PROVIDED DATA:

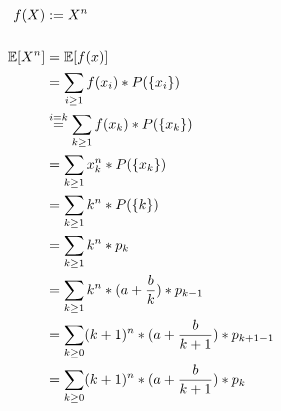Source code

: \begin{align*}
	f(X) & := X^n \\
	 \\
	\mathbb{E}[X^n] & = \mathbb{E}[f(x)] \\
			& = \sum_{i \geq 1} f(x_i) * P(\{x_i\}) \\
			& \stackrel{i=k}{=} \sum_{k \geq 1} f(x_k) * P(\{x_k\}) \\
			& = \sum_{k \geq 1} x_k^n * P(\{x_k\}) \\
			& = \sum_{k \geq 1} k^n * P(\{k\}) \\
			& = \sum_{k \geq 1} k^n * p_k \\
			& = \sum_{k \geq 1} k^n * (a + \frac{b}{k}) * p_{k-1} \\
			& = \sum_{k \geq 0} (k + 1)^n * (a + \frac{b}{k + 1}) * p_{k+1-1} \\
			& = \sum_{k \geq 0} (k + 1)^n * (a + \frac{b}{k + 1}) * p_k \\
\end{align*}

--

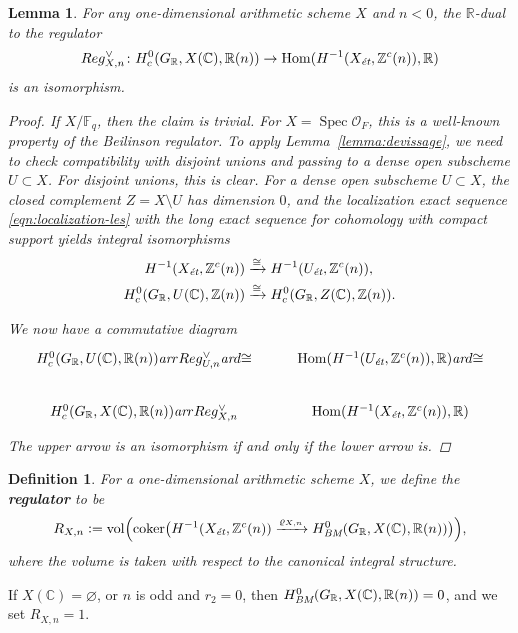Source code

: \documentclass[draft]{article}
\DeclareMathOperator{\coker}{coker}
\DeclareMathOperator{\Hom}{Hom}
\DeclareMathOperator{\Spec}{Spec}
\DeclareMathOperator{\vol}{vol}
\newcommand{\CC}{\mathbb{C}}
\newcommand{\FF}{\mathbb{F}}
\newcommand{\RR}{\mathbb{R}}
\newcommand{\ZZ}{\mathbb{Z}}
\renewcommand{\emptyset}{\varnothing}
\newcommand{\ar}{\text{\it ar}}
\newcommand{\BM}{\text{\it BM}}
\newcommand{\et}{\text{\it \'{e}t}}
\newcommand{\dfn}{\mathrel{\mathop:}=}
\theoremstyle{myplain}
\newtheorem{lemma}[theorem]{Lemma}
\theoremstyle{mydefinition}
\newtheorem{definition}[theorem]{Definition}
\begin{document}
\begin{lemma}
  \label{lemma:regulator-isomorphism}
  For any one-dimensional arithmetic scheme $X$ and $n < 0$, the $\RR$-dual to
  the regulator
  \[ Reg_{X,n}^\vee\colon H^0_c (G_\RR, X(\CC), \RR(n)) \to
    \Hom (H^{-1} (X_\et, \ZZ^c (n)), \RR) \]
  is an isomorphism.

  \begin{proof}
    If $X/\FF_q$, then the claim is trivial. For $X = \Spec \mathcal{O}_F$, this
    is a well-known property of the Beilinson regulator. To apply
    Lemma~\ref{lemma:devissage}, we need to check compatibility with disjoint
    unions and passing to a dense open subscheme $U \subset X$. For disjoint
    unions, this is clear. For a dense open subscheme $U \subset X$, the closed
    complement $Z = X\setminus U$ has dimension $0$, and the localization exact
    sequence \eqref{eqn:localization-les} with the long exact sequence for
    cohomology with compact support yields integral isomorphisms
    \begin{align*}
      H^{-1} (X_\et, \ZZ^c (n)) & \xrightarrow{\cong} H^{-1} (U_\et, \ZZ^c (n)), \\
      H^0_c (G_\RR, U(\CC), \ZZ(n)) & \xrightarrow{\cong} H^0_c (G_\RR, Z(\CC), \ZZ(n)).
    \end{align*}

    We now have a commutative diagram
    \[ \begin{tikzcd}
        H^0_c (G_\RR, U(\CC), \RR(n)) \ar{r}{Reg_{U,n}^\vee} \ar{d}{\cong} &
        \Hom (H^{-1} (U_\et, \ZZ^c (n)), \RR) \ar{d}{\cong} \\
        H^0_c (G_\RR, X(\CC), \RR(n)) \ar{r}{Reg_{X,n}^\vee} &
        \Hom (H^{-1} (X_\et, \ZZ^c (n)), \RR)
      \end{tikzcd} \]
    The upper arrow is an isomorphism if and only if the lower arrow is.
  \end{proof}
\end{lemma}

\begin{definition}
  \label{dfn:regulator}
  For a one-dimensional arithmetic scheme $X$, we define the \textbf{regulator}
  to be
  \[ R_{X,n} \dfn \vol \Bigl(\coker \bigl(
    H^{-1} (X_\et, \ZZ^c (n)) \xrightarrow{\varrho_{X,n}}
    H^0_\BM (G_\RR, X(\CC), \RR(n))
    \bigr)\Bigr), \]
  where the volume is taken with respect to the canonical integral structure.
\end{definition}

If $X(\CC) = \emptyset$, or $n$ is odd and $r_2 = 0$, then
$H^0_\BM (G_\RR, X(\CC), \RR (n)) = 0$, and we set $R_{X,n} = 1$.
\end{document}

---

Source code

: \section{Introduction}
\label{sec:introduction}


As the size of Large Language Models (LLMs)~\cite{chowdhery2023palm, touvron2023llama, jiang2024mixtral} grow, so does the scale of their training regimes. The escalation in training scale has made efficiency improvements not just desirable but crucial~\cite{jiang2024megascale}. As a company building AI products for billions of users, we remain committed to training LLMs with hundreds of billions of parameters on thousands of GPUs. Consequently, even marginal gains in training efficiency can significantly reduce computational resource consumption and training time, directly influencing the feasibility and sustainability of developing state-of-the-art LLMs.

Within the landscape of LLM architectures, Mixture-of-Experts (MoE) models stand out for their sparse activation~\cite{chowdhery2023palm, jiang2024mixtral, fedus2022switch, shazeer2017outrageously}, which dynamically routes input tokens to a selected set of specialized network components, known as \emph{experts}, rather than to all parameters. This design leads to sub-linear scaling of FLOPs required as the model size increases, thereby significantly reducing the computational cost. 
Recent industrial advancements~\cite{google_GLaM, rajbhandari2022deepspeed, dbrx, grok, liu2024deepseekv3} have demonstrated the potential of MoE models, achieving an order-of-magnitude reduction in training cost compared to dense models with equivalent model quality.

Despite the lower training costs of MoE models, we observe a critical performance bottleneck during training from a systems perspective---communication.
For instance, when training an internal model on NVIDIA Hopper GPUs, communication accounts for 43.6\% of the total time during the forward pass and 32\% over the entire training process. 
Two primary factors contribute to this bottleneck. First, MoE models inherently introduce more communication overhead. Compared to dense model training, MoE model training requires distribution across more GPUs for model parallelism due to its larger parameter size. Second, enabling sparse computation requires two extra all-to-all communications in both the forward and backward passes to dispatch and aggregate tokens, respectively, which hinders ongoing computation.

WORK REQUIRED:
I need each line of the entries that holds the string "open" located and copied.

RESPONSE TO THIS EXERCISE:
    unions and passing to a dense open subscheme $U \subset X$. For disjoint
    unions, this is clear. For a dense open subscheme $U \subset X$, the closed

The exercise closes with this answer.